Check each line of the records for "LIKE"; collect those that have it.

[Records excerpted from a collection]
*** Begin section ***

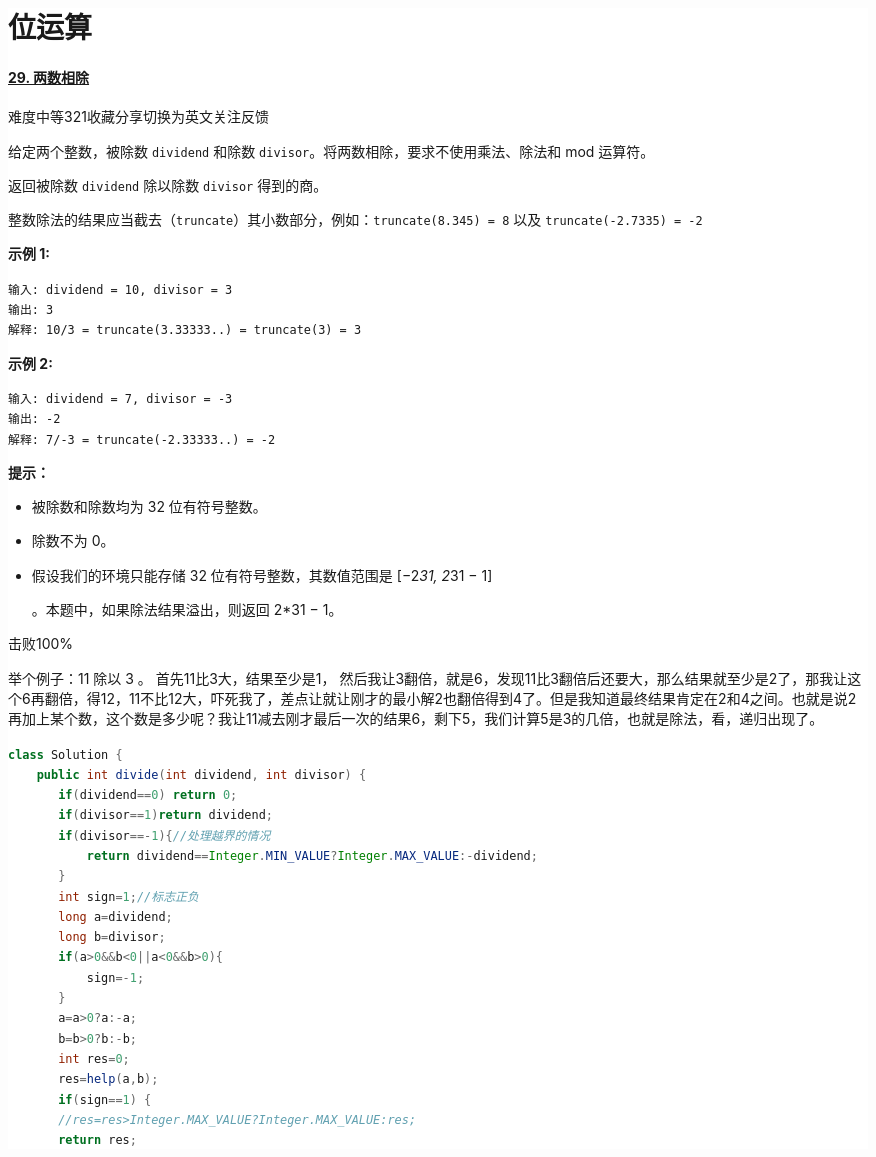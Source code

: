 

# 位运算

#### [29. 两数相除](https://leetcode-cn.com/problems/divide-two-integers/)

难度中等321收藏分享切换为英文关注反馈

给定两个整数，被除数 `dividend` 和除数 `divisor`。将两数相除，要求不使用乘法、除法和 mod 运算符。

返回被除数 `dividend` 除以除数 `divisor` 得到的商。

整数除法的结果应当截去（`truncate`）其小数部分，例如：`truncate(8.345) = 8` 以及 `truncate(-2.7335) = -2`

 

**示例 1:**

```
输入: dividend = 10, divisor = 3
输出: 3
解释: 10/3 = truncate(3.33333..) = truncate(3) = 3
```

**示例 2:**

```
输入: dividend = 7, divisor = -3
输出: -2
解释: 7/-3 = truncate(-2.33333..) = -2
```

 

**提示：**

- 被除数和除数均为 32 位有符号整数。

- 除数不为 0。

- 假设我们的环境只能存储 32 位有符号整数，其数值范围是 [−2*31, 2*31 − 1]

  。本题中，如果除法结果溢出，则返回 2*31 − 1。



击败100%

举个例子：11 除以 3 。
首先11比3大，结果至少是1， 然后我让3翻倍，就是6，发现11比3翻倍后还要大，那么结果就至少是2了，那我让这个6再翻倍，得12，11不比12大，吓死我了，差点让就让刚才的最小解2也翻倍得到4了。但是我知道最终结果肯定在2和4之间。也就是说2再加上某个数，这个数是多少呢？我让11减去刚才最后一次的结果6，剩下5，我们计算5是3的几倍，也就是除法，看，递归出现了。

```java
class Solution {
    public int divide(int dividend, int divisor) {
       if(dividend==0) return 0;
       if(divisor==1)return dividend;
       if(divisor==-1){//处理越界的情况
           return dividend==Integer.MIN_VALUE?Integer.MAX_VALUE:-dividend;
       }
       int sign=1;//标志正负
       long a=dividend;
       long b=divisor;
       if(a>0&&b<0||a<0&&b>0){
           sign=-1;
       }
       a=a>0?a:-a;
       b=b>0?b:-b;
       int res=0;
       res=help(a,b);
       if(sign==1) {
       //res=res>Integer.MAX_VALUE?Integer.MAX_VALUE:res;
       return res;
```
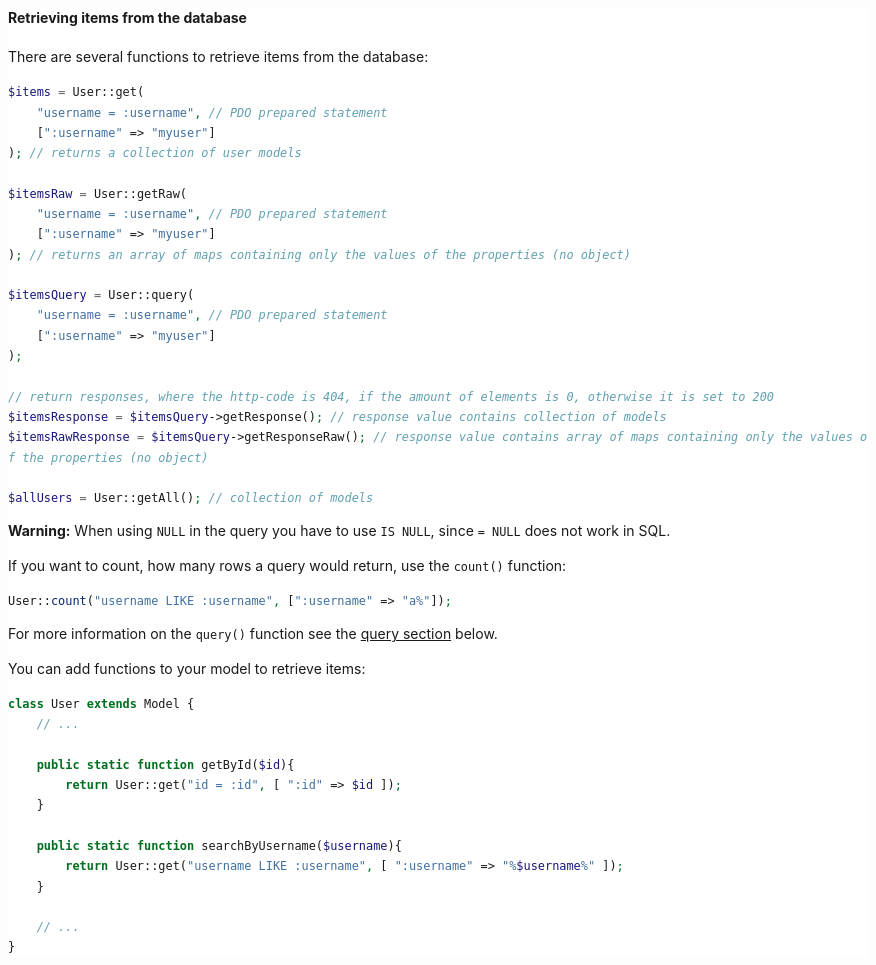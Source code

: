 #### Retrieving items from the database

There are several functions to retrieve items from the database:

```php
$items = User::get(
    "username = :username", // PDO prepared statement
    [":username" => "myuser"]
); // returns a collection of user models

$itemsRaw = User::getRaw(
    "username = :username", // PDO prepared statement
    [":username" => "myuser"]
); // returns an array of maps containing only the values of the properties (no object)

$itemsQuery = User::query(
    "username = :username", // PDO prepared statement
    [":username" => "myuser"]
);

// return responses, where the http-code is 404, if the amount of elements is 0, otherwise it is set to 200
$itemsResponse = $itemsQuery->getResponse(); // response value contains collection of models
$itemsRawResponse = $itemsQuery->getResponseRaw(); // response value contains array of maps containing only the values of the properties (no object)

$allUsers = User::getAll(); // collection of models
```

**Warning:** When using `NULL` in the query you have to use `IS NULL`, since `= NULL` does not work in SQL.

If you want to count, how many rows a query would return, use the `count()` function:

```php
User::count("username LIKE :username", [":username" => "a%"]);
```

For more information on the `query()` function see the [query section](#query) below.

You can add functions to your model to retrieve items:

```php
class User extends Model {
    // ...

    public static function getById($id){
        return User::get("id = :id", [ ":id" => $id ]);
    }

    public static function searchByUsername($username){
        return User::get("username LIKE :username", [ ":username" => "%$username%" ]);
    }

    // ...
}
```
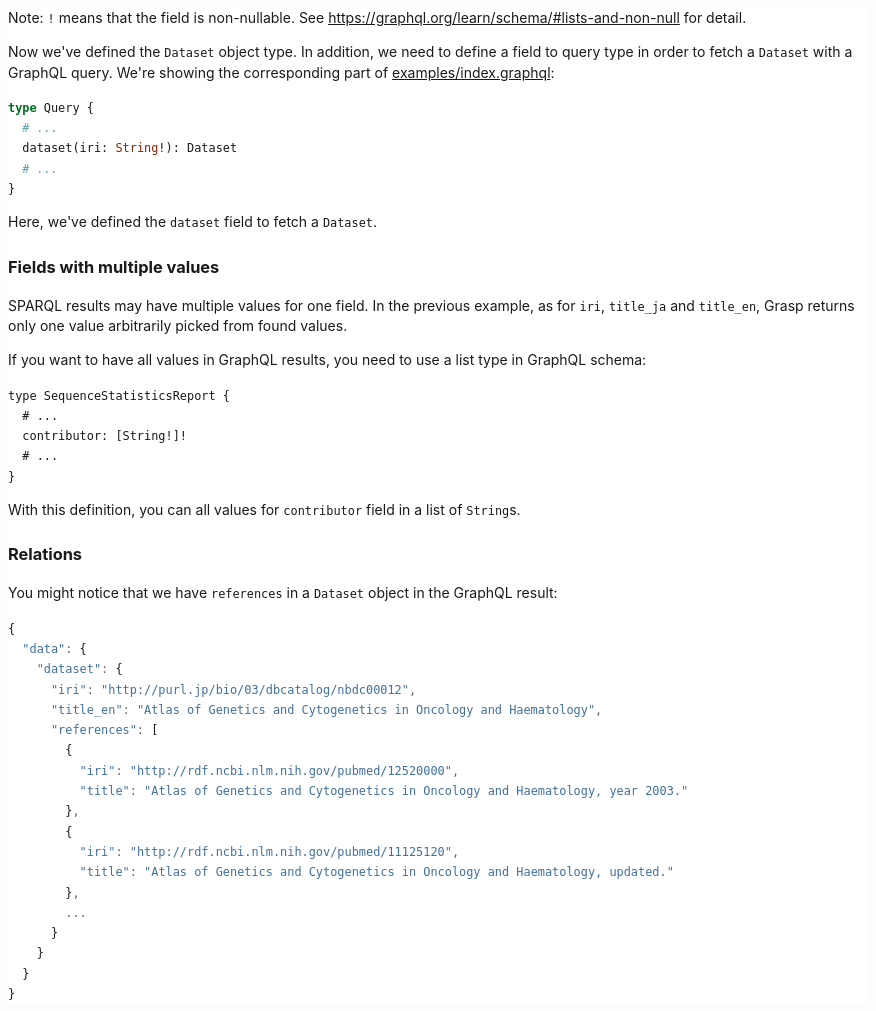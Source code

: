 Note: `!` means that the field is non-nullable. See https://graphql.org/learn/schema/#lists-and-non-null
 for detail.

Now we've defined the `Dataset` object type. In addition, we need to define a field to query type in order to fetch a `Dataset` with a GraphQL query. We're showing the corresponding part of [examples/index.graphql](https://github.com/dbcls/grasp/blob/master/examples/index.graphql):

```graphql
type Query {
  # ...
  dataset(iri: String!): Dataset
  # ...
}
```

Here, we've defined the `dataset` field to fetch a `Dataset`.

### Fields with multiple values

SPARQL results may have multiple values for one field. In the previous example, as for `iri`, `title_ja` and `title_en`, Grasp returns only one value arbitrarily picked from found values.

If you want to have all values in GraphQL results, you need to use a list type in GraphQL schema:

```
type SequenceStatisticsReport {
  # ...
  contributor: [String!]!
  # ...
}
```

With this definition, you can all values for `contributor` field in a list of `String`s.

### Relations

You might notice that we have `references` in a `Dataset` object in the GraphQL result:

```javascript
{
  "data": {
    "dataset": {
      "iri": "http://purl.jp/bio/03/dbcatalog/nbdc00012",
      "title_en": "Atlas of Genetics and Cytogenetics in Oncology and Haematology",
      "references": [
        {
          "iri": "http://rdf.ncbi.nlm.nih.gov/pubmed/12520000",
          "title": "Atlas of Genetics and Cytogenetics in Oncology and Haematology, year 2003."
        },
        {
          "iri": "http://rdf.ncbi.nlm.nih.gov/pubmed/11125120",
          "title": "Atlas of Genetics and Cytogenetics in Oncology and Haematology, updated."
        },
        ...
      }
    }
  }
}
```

*** End section ***

(Finished task):
User::count("username LIKE :username", [":username" => "a%"]);
        return User::get("username LIKE :username", [ ":username" => "%$username%" ]);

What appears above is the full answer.